At a recent public meeting with the editor of Sky-Hi News, the expansion of the transit system was a main topic of conversation and an area of concern for residents around the county. Grand County also held a transit workshop at its board of commissioners meeting Tuesday.
The interest in expanding public transportation was reiterated by Granby Town Manager Aaron Blair, who indicated its an important factor moving forward with Granby’s plans for development.
“I think it makes sense, but it has to make sense financially across the board. We don’t want to do something where we’re subsidizing 100 percent of the transportation program,” Blair said. “I think the next step is learning more about the system, about the cost, and more about what private sector entities have interest in the transit system.”
Blair said one solution to the hefty price tag is seeking out help from private enterprises that could also benefit from the system, using Granby Ranch and Sun Communities as examples. Winter Park Resort already utilizes The Lift, contributing about $300,000 a year to the service.
Residents of Winter Park and Fraser voted to increase their towns’ sales tax — two percent in Winter Park and one percent in Fraser — to fund the service in 2015. The tax took effect in 2016. Both towns reported a marginal profit on the transit system last year.
Blair said he is hesitant to immediately recommend any tax increases for the service, but said it was necessary to explore all options to raise the money.
“I think what we would do is put all the options on the table,” he said. “I’m not a big supporter of full blown 100 percent taxation to meet all those needs.
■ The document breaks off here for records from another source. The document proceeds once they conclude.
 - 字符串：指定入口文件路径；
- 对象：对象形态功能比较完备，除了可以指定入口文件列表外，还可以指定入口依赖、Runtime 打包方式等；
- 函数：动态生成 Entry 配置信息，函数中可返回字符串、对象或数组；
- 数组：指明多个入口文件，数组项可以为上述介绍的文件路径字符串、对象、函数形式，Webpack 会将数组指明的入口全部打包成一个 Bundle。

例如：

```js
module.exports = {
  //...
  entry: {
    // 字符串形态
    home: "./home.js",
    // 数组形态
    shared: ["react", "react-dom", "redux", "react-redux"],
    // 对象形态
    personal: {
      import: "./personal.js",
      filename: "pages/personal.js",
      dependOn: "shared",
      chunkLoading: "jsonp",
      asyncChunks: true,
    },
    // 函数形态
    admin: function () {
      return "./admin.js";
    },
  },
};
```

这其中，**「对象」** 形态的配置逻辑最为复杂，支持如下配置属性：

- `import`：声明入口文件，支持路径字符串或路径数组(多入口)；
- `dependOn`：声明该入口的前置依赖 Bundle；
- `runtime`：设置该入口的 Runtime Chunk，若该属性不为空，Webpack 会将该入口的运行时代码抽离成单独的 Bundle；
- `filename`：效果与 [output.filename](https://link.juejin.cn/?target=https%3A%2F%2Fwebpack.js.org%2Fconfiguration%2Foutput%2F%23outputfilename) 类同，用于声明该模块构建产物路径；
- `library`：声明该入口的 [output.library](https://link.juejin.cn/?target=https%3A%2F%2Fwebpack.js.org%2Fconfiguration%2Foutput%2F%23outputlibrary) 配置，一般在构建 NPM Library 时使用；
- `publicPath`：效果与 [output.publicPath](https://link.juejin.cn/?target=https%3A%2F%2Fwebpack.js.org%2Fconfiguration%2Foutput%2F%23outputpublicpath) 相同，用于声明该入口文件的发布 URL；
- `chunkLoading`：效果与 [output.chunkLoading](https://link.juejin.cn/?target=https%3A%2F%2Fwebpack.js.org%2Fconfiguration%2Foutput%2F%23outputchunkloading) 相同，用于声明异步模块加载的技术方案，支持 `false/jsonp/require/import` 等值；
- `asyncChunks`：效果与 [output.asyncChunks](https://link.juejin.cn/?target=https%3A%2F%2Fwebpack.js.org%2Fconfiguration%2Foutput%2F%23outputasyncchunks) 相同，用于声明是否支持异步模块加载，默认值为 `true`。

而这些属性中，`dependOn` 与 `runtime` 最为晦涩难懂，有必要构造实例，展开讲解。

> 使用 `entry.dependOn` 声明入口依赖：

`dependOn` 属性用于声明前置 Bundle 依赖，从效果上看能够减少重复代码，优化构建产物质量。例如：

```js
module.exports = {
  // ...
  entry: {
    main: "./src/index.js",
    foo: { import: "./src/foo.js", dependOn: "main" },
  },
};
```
But we would need to at least look at all those options.”
The routes for the winter season have already been finalized, and will be the same as last year, with the exception of an added stop by Sawmill Station behind Hideaway Park in Winter Park, according to Banks.
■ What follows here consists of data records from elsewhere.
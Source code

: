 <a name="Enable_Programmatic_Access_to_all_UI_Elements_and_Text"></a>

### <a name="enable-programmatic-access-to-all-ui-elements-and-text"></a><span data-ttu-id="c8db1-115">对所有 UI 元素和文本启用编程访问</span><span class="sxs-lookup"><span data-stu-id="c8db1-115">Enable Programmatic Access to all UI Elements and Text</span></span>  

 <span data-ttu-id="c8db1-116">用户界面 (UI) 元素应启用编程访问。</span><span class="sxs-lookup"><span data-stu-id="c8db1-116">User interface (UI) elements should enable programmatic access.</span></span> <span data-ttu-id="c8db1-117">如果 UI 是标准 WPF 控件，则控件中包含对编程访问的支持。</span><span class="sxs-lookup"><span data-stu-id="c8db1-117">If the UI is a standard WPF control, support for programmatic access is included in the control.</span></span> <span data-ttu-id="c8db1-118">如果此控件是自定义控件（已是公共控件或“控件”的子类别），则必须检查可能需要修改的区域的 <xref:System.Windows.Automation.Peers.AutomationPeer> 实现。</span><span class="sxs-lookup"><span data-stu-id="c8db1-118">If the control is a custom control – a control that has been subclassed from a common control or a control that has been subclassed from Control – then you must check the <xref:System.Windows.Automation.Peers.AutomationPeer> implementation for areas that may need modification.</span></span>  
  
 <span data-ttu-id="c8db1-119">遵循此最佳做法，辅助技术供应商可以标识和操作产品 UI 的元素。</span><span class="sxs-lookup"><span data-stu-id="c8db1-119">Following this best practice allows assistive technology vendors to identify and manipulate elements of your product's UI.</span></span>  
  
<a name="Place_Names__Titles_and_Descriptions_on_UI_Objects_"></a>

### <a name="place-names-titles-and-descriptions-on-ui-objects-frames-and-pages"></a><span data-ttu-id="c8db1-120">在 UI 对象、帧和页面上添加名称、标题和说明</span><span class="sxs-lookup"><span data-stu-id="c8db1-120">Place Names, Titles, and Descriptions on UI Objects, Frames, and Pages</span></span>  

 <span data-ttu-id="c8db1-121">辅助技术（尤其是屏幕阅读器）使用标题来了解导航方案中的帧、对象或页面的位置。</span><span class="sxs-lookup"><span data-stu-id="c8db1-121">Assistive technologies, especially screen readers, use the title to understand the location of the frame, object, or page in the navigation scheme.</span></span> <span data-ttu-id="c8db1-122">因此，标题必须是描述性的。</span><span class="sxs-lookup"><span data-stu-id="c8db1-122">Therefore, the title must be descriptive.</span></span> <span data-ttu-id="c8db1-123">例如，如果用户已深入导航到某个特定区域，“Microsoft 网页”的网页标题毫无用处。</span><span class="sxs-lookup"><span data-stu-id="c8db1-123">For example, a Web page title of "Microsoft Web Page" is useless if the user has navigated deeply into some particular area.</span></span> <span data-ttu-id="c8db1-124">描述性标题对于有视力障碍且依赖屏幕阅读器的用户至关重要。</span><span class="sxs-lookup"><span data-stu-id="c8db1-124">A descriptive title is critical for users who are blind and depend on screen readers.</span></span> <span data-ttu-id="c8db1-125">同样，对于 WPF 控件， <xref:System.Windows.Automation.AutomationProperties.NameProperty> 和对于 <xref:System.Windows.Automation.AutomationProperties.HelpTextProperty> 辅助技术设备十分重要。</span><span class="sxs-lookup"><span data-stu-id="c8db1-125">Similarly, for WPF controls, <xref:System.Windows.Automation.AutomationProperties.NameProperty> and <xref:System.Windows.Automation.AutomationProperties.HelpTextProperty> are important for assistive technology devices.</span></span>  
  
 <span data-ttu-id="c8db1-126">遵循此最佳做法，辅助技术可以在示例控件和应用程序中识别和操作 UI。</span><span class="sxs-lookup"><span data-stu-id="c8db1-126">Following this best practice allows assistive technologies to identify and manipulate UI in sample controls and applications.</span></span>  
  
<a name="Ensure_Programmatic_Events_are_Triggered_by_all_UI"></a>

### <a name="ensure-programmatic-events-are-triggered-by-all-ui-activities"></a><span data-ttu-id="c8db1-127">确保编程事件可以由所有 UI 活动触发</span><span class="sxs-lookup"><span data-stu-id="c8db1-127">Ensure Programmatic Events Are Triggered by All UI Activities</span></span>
The town of Winter Park prepared an Intergovernmental Agreement regarding the transit service for the town of Fraser about a month ago, according to Banks. The two towns have traditionally shared the transit service’s infrastructure, but could finally formalize their obligations.
Banks said Fraser has not yet responded to the agreement, though a resolution authorizing such an agreement with Winter Park is currently on the Fraser Board of Trustees meeting agenda for Wednesday.
Banks added that The Lift recently acquired two new cutaway busses, and that they’re expecting two new “state of the art” busses thanks to a grant from the Colorado Department of Transportation.
“They’re going to be gorgeous and people are going to really like to ride on them,” said Banks. “The system is up and running, and we think we’re doing a great job. We’re trying to provide service wherever we can.”